Among the entries, how many lines carry the string "models"? Give the number and nothing else.

**Input material:**
►

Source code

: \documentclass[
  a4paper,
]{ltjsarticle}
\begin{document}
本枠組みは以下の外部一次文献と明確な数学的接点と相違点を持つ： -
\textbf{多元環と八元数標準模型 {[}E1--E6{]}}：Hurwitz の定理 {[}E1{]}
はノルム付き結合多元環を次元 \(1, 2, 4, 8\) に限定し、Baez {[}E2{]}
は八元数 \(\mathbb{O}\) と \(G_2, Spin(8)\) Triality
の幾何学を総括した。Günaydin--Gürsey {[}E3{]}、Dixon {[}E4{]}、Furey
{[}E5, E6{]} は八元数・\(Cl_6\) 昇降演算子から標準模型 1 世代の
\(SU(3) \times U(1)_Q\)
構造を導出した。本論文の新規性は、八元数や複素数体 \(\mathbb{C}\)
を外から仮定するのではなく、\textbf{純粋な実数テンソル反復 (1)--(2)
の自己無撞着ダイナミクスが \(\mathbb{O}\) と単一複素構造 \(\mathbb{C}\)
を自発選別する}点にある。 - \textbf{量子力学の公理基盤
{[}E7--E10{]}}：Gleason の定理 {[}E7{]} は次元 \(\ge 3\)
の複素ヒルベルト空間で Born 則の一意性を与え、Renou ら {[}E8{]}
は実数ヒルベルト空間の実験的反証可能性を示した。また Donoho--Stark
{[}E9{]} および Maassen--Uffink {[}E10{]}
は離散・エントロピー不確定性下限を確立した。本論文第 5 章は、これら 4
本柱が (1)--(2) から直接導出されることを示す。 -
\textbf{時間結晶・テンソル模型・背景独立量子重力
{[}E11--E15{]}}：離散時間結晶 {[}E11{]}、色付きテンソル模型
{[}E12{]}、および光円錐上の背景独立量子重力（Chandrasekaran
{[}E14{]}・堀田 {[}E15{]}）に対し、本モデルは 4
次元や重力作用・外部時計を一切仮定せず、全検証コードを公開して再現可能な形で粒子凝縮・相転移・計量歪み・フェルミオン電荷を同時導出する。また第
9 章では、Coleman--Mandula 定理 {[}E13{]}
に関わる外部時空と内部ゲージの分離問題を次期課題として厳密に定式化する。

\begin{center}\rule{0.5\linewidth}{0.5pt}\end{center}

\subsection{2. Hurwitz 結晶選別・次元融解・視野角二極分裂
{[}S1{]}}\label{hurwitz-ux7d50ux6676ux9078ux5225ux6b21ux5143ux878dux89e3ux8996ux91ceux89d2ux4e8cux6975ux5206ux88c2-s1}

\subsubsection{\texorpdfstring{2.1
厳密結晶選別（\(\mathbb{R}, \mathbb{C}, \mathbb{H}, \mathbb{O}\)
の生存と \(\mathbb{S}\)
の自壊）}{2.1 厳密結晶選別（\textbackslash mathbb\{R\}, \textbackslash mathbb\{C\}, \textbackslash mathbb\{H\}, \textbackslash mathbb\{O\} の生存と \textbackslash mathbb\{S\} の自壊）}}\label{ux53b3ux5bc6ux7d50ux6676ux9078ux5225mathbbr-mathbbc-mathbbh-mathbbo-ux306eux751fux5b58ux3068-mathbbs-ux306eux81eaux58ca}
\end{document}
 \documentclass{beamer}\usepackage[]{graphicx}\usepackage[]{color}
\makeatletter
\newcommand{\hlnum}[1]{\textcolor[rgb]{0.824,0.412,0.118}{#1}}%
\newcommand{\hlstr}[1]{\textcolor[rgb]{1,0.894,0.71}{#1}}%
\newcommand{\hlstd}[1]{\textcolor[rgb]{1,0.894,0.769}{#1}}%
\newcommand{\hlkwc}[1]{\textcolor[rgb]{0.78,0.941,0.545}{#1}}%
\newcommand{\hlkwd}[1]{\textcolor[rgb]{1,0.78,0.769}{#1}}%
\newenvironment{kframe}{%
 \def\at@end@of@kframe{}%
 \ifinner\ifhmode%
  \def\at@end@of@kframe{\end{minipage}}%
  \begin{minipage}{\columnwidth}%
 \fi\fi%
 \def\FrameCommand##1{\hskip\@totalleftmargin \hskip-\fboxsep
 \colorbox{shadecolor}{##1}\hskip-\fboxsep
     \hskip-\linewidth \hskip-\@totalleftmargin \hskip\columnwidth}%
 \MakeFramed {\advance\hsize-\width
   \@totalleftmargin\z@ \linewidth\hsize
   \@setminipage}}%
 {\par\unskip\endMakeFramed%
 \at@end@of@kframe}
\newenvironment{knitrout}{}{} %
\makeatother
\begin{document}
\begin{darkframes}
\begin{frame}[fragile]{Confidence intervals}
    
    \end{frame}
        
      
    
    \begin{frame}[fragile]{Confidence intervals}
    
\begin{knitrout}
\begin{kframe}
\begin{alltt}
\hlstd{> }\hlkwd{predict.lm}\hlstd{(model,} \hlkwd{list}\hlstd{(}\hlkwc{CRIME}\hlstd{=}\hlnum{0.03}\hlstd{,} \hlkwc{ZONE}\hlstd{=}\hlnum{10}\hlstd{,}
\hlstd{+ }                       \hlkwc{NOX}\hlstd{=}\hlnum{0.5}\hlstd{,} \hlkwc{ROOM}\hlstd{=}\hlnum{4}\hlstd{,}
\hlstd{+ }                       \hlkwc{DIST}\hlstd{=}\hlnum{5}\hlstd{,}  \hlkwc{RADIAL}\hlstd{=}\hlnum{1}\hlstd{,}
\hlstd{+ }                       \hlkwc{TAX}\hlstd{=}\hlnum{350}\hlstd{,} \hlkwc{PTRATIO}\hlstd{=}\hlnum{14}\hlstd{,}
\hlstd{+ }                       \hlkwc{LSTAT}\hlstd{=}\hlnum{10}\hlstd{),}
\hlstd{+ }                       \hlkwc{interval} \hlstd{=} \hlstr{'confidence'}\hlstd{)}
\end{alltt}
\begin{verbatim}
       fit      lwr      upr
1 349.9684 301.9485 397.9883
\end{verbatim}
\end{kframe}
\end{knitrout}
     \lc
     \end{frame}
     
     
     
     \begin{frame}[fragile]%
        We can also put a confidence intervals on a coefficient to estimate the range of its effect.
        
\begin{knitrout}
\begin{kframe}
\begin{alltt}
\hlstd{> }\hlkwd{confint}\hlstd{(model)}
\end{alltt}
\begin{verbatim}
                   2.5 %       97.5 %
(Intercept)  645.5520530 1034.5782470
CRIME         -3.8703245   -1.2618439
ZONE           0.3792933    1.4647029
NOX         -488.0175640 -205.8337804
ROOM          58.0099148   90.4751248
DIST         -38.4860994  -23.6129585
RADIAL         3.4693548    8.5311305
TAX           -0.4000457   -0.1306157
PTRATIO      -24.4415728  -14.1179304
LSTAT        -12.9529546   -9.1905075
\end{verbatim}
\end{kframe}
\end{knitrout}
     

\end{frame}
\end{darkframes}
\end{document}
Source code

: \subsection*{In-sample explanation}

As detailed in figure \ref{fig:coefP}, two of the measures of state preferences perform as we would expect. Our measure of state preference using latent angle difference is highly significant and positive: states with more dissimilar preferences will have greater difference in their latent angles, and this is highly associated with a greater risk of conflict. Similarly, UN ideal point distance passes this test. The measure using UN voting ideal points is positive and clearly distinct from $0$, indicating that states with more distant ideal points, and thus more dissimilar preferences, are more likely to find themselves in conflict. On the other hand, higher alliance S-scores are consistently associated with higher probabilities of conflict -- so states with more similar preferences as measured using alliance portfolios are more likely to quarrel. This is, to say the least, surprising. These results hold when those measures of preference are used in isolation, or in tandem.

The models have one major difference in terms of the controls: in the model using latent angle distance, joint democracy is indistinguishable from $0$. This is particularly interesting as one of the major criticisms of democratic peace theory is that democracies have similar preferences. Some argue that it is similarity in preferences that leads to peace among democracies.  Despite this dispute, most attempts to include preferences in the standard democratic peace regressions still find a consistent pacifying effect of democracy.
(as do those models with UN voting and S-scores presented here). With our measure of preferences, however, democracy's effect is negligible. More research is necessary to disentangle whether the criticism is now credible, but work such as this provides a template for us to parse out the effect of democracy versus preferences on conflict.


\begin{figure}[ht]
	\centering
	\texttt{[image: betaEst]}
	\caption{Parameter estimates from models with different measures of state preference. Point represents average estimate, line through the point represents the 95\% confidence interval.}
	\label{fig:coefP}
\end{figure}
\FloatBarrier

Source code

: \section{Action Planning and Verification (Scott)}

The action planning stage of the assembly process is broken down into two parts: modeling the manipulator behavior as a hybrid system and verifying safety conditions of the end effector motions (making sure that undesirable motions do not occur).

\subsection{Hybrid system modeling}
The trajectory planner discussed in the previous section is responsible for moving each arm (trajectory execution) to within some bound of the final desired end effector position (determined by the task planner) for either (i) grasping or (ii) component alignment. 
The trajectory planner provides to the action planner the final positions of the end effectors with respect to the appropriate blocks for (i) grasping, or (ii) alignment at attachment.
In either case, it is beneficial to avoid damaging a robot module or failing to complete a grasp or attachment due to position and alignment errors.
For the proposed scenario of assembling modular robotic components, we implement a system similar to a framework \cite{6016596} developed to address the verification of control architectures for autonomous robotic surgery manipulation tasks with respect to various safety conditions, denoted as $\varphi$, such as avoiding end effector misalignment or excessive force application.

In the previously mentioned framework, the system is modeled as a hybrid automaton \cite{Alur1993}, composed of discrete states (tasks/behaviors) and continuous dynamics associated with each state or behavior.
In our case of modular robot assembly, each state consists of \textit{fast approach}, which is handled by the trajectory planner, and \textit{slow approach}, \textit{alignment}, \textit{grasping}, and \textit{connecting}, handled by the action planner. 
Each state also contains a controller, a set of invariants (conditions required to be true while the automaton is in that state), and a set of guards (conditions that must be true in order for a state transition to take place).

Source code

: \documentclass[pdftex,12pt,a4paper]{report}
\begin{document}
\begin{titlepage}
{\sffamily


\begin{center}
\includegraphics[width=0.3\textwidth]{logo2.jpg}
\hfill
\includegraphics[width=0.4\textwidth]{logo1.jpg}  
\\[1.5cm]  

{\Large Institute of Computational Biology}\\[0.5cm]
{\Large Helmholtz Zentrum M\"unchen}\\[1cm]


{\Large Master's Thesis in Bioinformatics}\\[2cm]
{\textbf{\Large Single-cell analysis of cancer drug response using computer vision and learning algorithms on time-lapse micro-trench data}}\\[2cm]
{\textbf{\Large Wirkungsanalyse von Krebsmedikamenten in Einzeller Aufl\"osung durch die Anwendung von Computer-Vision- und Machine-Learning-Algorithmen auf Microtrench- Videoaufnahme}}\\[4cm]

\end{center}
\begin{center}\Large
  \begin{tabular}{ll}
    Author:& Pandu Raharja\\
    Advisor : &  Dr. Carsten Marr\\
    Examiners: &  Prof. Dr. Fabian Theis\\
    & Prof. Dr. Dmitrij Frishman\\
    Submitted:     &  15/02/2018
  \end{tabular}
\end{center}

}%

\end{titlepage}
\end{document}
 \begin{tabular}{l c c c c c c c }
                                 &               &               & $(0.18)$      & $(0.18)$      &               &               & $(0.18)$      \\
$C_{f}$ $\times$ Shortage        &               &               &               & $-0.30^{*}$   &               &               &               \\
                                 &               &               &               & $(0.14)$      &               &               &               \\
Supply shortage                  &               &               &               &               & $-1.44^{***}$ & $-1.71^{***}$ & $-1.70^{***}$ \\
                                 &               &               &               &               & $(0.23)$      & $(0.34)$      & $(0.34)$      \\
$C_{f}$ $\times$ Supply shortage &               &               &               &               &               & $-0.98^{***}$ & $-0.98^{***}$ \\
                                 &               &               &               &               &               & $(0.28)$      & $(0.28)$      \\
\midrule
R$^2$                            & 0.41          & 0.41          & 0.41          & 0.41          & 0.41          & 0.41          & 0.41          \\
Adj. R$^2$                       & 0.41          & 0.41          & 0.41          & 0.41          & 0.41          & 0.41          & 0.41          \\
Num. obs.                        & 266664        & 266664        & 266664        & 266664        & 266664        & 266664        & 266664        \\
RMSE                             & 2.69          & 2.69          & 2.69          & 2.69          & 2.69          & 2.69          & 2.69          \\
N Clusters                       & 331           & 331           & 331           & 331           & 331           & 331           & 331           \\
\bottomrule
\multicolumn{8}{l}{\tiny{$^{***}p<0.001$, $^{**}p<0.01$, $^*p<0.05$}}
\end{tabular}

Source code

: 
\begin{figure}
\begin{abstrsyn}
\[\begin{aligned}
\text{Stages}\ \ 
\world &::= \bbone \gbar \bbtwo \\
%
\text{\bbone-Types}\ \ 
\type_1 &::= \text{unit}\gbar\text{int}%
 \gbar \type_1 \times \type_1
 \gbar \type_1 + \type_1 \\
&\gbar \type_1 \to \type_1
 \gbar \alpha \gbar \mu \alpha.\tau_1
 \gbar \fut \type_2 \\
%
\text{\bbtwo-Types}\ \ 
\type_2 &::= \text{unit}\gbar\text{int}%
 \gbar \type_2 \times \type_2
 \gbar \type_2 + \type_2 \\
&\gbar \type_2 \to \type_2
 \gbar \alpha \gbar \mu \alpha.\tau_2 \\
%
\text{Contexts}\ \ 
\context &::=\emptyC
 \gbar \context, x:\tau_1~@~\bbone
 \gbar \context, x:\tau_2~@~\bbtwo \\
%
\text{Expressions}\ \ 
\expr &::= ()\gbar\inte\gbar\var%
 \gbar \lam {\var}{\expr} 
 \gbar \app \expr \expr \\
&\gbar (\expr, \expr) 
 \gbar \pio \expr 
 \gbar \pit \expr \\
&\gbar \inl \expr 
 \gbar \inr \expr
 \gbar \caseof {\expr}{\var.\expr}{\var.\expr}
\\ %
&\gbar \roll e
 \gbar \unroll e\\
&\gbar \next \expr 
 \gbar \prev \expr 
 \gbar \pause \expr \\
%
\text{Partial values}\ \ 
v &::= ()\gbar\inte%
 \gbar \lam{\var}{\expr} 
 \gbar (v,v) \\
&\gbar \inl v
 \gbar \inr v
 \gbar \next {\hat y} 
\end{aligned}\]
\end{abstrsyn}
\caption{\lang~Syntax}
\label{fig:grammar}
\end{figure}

◄

**Answer to this problem:**
3